The following is the final in a series of three guest articles written by Tony Seker, Executive Vice President of Sales and Marketing at BrandLoyalties.com. Brand Loyalties tracks the loyalty of on-line consumers for certain brand names — and how that loyalty shifts over time. The firm gathers and analyzes the data of on-line consumers for the products of over 1,200 publicly traded corporations.
Over the past few weeks we have explored the recent “data scientist” hiring frenzy, where millions of dollars are being offered to people experienced with extracting actionable investment intelligence from “Big Data.” We examined at least two scenarios where profitable intelligence exists: 1) using social media to stay ahead of the news cycle; and 2) capturing consumer loyalty of the brand names owned by publicly traded corporations.
The first scenario (“staying ahead of the news cycle”) often requires making portfolio decisions in minutes, seconds or even milliseconds. The second scenario (“capturing consumer brand loyalty”) is a less frantic endeavor. It is essentially a 21st Century update to Peter Lynch’s early strategy for the Magellan Fund. One of Peter’s initial equity strategies involved selecting only those companies that he knew were selling products again and again to his family, co-workers and acquaintances – equities with so-call consumer brand loyalty.
Contemporary data scientists can data-mine “Big Data” to measure the fondness of on-line and social media consumers for certain brand names – and more critically, measure how that fondness (or consumer brand loyalty) changes over time. Whereas Peter Lynch was likely checking in with his meager ad-hoc focus group several times a year, a modern data scientist can track tens of thousands of brand names by observing millions of on-line consumer decisions on a daily basis.
The consumer brand loyalty scenario needs clever data scientists, but fortunately the time frames involved are measured in days – ultimately with an eye to anticipating quarterly revenues and earnings reports. In fact cleverness is more critical than the phenomenal data and communications resources available to the deepest pockets on Wall Street. This is where the money spent on Big Data scientists can be both necessary and sufficient to gain actionable investment intelligence.
Capturing consumer brand loyalty is, on the surface, a straight forward exercise. The less frantic time frames allow the counting of brand name citations while deferring to human analysts for final judgement on the sentiment or context behind any observed changes or spikes. The operational time frames allow equity analysts to interpret the metrics, just as they would any other form of fundamental data.
Big Data scientists still need to be exceptionally clever. Among the issues that they need to address are:
- The brand names owned by a corporation change over time.

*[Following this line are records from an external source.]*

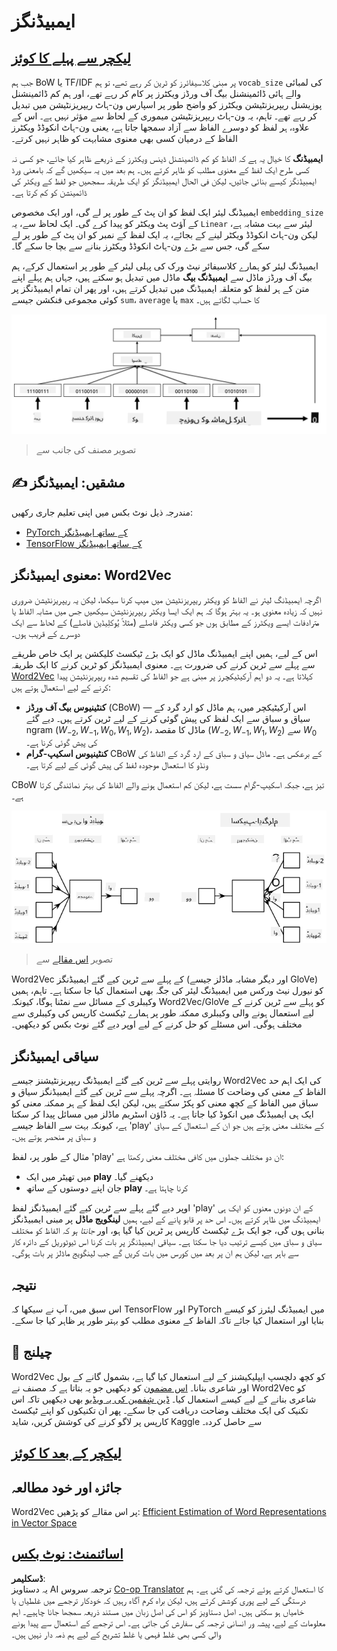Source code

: <!--
CO_OP_TRANSLATOR_METADATA:
{
  "original_hash": "e40b47ac3fd48f71304ede1474e66293",
  "translation_date": "2025-08-26T08:14:11+00:00",
  "source_file": "lessons/5-NLP/14-Embeddings/README.md",
  "language_code": "ur"
}
-->
# ایمبیڈنگز

## [لیکچر سے پہلے کا کوئز](https://red-field-0a6ddfd03.1.azurestaticapps.net/quiz/114)

جب ہم BoW یا TF/IDF پر مبنی کلاسیفائرز کو ٹرین کر رہے تھے، تو ہم `vocab_size` کی لمبائی والے ہائی ڈائمینشنل بیگ آف ورڈز ویکٹرز پر کام کر رہے تھے، اور ہم کم ڈائمینشنل پوزیشنل ریپریزنٹیشن ویکٹرز کو واضح طور پر اسپارس ون-ہاٹ ریپریزنٹیشن میں تبدیل کر رہے تھے۔ تاہم، یہ ون-ہاٹ ریپریزنٹیشن میموری کے لحاظ سے مؤثر نہیں ہے۔ اس کے علاوہ، ہر لفظ کو دوسرے الفاظ سے آزاد سمجھا جاتا ہے، یعنی ون-ہاٹ انکوڈڈ ویکٹرز الفاظ کے درمیان کسی بھی معنوی مشابہت کو ظاہر نہیں کرتے۔

**ایمبیڈنگ** کا خیال یہ ہے کہ الفاظ کو کم ڈائمینشنل ڈینس ویکٹرز کے ذریعے ظاہر کیا جائے، جو کسی نہ کسی طرح ایک لفظ کے معنوی مطلب کو ظاہر کرتے ہیں۔ ہم بعد میں یہ سیکھیں گے کہ بامعنی ورڈ ایمبیڈنگز کیسے بنائی جائیں، لیکن فی الحال ایمبیڈنگز کو ایک طریقہ سمجھیں جو لفظ کے ویکٹر کی ڈائمینشن کو کم کرتا ہے۔

ایمبیڈنگ لیئر ایک لفظ کو ان پٹ کے طور پر لے گی، اور ایک مخصوص `embedding_size` کے آؤٹ پٹ ویکٹر کو پیدا کرے گی۔ ایک لحاظ سے، یہ `Linear` لیئر سے بہت مشابہ ہے، لیکن ون-ہاٹ انکوڈڈ ویکٹر لینے کے بجائے، یہ ایک لفظ کے نمبر کو ان پٹ کے طور پر لے سکے گی، جس سے بڑے ون-ہاٹ انکوڈڈ ویکٹرز بنانے سے بچا جا سکے گا۔

ایمبیڈنگ لیئر کو ہمارے کلاسیفائر نیٹ ورک کی پہلی لیئر کے طور پر استعمال کرکے، ہم بیگ آف ورڈز ماڈل سے **ایمبیڈنگ بیگ** ماڈل میں تبدیل ہو سکتے ہیں، جہاں ہم پہلے اپنے متن کے ہر لفظ کو متعلقہ ایمبیڈنگ میں تبدیل کرتے ہیں، اور پھر ان تمام ایمبیڈنگز پر کوئی مجموعی فنکشن جیسے `sum`، `average` یا `max` کا حساب لگاتے ہیں۔

![پانچ سیکوئنس الفاظ کے لیے ایک ایمبیڈنگ کلاسیفائر کی تصویر۔](../../../../../translated_images/embedding-classifier-example.b77f021a7ee67eeec8e68bfe11636c5b97d6eaa067515a129bfb1d0034b1ac5b.ur.png)

> تصویر مصنف کی جانب سے

## ✍️ مشقیں: ایمبیڈنگز

مندرجہ ذیل نوٹ بکس میں اپنی تعلیم جاری رکھیں:
* [PyTorch کے ساتھ ایمبیڈنگز](../../../../../lessons/5-NLP/14-Embeddings/EmbeddingsPyTorch.ipynb)
* [TensorFlow کے ساتھ ایمبیڈنگز](../../../../../lessons/5-NLP/14-Embeddings/EmbeddingsTF.ipynb)

## معنوی ایمبیڈنگز: Word2Vec

اگرچہ ایمبیڈنگ لیئر نے الفاظ کو ویکٹر ریپریزنٹیشن میں میپ کرنا سیکھا، لیکن یہ ریپریزنٹیشن ضروری نہیں کہ زیادہ معنوی ہو۔ یہ بہتر ہوگا کہ ہم ایک ایسا ویکٹر ریپریزنٹیشن سیکھیں جس میں مشابہ الفاظ یا مترادفات ایسے ویکٹرز کے مطابق ہوں جو کسی ویکٹر فاصلے (مثلاً یُوکلِیڈین فاصلے) کے لحاظ سے ایک دوسرے کے قریب ہوں۔

اس کے لیے، ہمیں اپنے ایمبیڈنگ ماڈل کو ایک بڑے ٹیکسٹ کلیکشن پر ایک خاص طریقے سے پہلے سے ٹرین کرنے کی ضرورت ہے۔ معنوی ایمبیڈنگز کو ٹرین کرنے کا ایک طریقہ [Word2Vec](https://en.wikipedia.org/wiki/Word2vec) کہلاتا ہے۔ یہ دو اہم آرکیٹیکچرز پر مبنی ہے جو الفاظ کی تقسیم شدہ ریپریزنٹیشن پیدا کرنے کے لیے استعمال ہوتے ہیں:

- **کنٹینیوس بیگ آف ورڈز** (CBoW) — اس آرکیٹیکچر میں، ہم ماڈل کو ارد گرد کے سیاق و سباق سے ایک لفظ کی پیش گوئی کرنے کے لیے ٹرین کرتے ہیں۔ دیے گئے ngram $(W_{-2},W_{-1},W_0,W_1,W_2)$، ماڈل کا مقصد $(W_{-2},W_{-1},W_1,W_2)$ سے $W_0$ کی پیش گوئی کرنا ہے۔
- **کنٹینیوس اسکیپ-گرام** CBoW کے برعکس ہے۔ ماڈل سیاق و سباق کے ارد گرد کے الفاظ کی ونڈو کا استعمال موجودہ لفظ کی پیش گوئی کے لیے کرتا ہے۔

CBoW تیز ہے، جبکہ اسکیپ-گرام سست ہے، لیکن کم استعمال ہونے والے الفاظ کی بہتر نمائندگی کرتا ہے۔

![CBoW اور اسکیپ-گرام الگورتھمز کی تصویر جو الفاظ کو ویکٹرز میں تبدیل کرتے ہیں۔](../../../../../translated_images/example-algorithms-for-converting-words-to-vectors.fbe9207a726922f6f0f5de66427e8a6eda63809356114e28fb1fa5f4a83ebda7.ur.png)

> تصویر [اس مقالے](https://arxiv.org/pdf/1301.3781.pdf) سے

Word2Vec کے پہلے سے ٹرین کیے گئے ایمبیڈنگز (اور دیگر مشابہ ماڈلز جیسے GloVe) کو نیورل نیٹ ورکس میں ایمبیڈنگ لیئر کی جگہ بھی استعمال کیا جا سکتا ہے۔ تاہم، ہمیں وکیبلری کے مسائل سے نمٹنا ہوگا، کیونکہ Word2Vec/GloVe کو پہلے سے ٹرین کرنے کے لیے استعمال ہونے والی وکیبلری ممکنہ طور پر ہمارے ٹیکسٹ کارپس کی وکیبلری سے مختلف ہوگی۔ اس مسئلے کو حل کرنے کے لیے اوپر دیے گئے نوٹ بکس کو دیکھیں۔

## سیاقی ایمبیڈنگز

روایتی پہلے سے ٹرین کیے گئے ایمبیڈنگ ریپریزنٹیشنز جیسے Word2Vec کی ایک اہم حد الفاظ کے معنی کی وضاحت کا مسئلہ ہے۔ اگرچہ پہلے سے ٹرین کیے گئے ایمبیڈنگز سیاق و سباق میں الفاظ کے کچھ معنی کو پکڑ سکتے ہیں، لیکن ایک لفظ کے ہر ممکنہ معنی کو ایک ہی ایمبیڈنگ میں انکوڈ کیا جاتا ہے۔ یہ ڈاؤن اسٹریم ماڈلز میں مسائل پیدا کر سکتا ہے، کیونکہ بہت سے الفاظ جیسے 'play' کے مختلف معنی ہوتے ہیں جو ان کے استعمال کے سیاق و سباق پر منحصر ہوتے ہیں۔

مثال کے طور پر، لفظ 'play' ان دو مختلف جملوں میں کافی مختلف معنی رکھتا ہے:

- میں تھیٹر میں ایک **play** دیکھنے گیا۔
- جان اپنے دوستوں کے ساتھ **play** کرنا چاہتا ہے۔

اوپر دیے گئے پہلے سے ٹرین کیے گئے ایمبیڈنگز لفظ 'play' کے ان دونوں معنوں کو ایک ہی ایمبیڈنگ میں ظاہر کرتے ہیں۔ اس حد پر قابو پانے کے لیے، ہمیں **لینگویج ماڈل** پر مبنی ایمبیڈنگز بنانی ہوں گی، جو ایک بڑے ٹیکسٹ کارپس پر ٹرین کیا گیا ہو، اور *جانتا ہو* کہ الفاظ کو مختلف سیاق و سباق میں کیسے ترتیب دیا جا سکتا ہے۔ سیاقی ایمبیڈنگز پر بات کرنا اس ٹیوٹوریل کے دائرہ کار سے باہر ہے، لیکن ہم ان پر بعد میں کورس میں بات کریں گے جب لینگویج ماڈلز پر بات ہوگی۔

## نتیجہ

اس سبق میں، آپ نے سیکھا کہ TensorFlow اور PyTorch میں ایمبیڈنگ لیئرز کو کیسے بنایا اور استعمال کیا جائے تاکہ الفاظ کے معنوی مطلب کو بہتر طور پر ظاہر کیا جا سکے۔

## 🚀 چیلنج

Word2Vec کو کچھ دلچسپ ایپلیکیشنز کے لیے استعمال کیا گیا ہے، بشمول گانے کے بول اور شاعری بنانا۔ [اس مضمون](https://www.politetype.com/blog/word2vec-color-poems) کو دیکھیں جو یہ بتاتا ہے کہ مصنف نے Word2Vec کو شاعری بنانے کے لیے کیسے استعمال کیا۔ [ڈین شِفمین کی یہ ویڈیو](https://www.youtube.com/watch?v=LSS_bos_TPI&ab_channel=TheCodingTrain) بھی دیکھیں تاکہ اس تکنیک کی ایک مختلف وضاحت دریافت کی جا سکے۔ پھر ان تکنیکوں کو اپنے ٹیکسٹ کارپس پر لاگو کرنے کی کوشش کریں، شاید Kaggle سے حاصل کردہ۔

## [لیکچر کے بعد کا کوئز](https://red-field-0a6ddfd03.1.azurestaticapps.net/quiz/214)

## جائزہ اور خود مطالعہ

Word2Vec پر اس مقالے کو پڑھیں: [Efficient Estimation of Word Representations in Vector Space](https://arxiv.org/pdf/1301.3781.pdf)

## [اسائنمنٹ: نوٹ بکس](assignment.md)

**ڈسکلیمر**:  
یہ دستاویز AI ترجمہ سروس [Co-op Translator](https://github.com/Azure/co-op-translator) کا استعمال کرتے ہوئے ترجمہ کی گئی ہے۔ ہم درستگی کے لیے پوری کوشش کرتے ہیں، لیکن براہ کرم آگاہ رہیں کہ خودکار ترجمے میں غلطیاں یا خامیاں ہو سکتی ہیں۔ اصل دستاویز کو اس کی اصل زبان میں مستند ذریعہ سمجھا جانا چاہیے۔ اہم معلومات کے لیے، پیشہ ور انسانی ترجمہ کی سفارش کی جاتی ہے۔ اس ترجمے کے استعمال سے پیدا ہونے والی کسی بھی غلط فہمی یا غلط تشریح کے لیے ہم ذمہ دار نہیں ہیں۔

Mapping brand names to their parent corporations is a major and ongoing task – which can be further complicated by corporate actions altering the corporate side of the map.
- Many brand names are cited seasonally. Year over year analysis is critical, which must be done after normalizing for bandwidth driven fluctuations in sample sizes.
- Event driven citations (e.g., Volkswagen and Samsung) must be identified and referred to analysts for interpretation.
Does capturing consumer brand loyalty work? It certainly worked for Peter Lynch, his shareholders, and ultimate for Fidelity Investments as well.
And are today’s Big Data scientists similarly worth millions? Over the past several years published reports (e.g., Davis, Richard C. “Big Data” Meets “Smart Beta”. Journal of Index Investing, Summer 2015, 39-50) have demonstrated significant and persistent “smart beta” excess returns using consumer brand loyalties as an investment tool.
The best data scientists are worth millions of dollars precisely because they know how to deal with all of these issues – all while gleaning actionable (and excess return generating) investment intelligence from Big Data.
For all of these reasons the data scientist hiring frenzy is likely to have legs.